INSTRUCTIONS FOR THE TASK
Go through the data below and return each line where the string "ACLs" occurs.

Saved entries
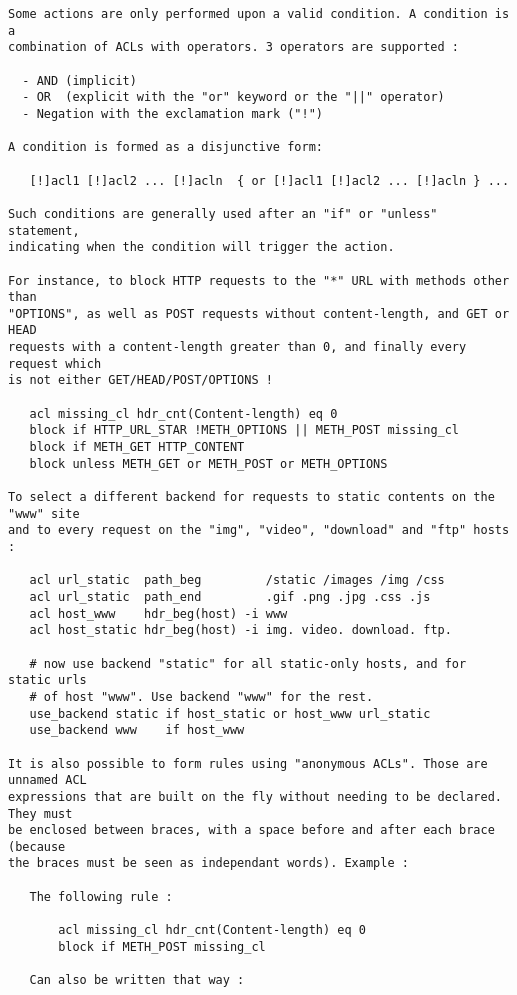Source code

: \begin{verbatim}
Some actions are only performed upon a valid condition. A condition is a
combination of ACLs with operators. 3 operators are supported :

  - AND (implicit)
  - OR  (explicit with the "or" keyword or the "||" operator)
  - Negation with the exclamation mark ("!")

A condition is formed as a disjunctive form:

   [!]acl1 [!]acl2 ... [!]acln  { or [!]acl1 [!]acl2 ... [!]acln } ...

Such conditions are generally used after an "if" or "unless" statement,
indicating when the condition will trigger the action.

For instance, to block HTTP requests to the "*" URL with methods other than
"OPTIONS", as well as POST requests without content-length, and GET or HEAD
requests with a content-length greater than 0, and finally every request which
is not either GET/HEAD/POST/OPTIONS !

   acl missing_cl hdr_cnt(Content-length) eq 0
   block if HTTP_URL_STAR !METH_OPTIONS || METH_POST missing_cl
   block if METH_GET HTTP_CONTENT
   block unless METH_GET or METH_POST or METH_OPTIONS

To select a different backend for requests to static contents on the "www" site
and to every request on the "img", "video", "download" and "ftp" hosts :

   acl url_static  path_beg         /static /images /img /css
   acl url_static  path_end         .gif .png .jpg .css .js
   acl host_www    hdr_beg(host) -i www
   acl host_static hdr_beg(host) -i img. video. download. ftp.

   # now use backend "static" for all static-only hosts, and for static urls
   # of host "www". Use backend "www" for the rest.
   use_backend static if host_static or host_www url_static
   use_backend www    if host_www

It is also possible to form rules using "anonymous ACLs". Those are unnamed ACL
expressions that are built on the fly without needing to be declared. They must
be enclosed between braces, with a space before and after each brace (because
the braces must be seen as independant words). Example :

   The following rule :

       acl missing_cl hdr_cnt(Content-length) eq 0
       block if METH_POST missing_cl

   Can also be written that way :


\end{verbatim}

THE ANSWER
combination of ACLs with operators. 3 operators are supported :
It is also possible to form rules using "anonymous ACLs". Those are unnamed ACL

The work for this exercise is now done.